● Aim of the task:
Of the records that follow, copy only the lines from the line containing "U+013E & ľ \\" to the line containing "JADES uses a", both included, exactly as written.

### Input data ###

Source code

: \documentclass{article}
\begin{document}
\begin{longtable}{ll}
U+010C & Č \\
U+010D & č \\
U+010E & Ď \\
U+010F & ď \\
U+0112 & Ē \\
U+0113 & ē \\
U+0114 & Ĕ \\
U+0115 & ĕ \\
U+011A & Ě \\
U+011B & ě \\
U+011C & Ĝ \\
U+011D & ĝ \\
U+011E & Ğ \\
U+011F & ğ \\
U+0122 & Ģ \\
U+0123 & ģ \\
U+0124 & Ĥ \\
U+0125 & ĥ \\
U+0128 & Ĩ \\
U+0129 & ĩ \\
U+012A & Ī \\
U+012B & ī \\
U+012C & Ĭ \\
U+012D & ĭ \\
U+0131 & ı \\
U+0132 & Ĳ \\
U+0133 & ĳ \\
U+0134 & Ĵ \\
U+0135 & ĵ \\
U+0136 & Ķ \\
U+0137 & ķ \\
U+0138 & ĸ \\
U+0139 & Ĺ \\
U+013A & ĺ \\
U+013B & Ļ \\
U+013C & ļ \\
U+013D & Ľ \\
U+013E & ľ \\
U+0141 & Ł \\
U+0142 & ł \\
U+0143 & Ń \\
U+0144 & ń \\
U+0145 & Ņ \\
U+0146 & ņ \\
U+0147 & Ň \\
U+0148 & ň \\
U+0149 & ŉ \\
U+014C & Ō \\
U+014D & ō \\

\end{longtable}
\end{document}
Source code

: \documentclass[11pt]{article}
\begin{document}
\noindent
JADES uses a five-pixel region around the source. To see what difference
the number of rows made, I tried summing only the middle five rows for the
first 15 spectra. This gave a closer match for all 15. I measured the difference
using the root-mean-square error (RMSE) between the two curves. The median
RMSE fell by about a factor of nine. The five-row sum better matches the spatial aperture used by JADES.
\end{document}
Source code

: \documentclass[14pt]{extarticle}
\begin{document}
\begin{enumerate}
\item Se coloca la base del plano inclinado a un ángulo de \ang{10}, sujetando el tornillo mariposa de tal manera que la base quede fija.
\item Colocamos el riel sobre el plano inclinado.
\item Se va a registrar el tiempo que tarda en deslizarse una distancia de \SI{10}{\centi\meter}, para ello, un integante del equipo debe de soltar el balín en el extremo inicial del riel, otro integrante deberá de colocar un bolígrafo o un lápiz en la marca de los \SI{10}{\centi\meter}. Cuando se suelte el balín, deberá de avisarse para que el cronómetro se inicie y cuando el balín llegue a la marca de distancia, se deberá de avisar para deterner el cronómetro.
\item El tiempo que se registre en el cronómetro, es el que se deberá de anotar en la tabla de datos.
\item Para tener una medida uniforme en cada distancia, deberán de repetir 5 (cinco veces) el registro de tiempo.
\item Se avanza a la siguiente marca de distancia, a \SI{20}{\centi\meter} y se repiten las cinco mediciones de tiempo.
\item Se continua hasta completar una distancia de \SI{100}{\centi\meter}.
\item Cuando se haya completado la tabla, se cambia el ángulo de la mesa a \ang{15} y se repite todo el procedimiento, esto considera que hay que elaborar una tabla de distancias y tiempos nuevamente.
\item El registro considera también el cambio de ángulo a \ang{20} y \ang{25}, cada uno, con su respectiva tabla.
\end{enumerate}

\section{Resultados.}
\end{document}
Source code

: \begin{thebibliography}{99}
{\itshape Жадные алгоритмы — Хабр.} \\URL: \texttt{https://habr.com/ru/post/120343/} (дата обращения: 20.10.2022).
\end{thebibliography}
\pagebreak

###

● Answer to the exercise:
U+013E & ľ \\
U+0141 & Ł \\
U+0142 & ł \\
U+0143 & Ń \\
U+0144 & ń \\
U+0145 & Ņ \\
U+0146 & ņ \\
U+0147 & Ň \\
U+0148 & ň \\
U+0149 & ŉ \\
U+014C & Ō \\
U+014D & ō \\

\end{longtable}
\end{document}
Source code

: \documentclass[11pt]{article}
\begin{document}
\noindent
JADES uses a five-pixel region around the source. To see what difference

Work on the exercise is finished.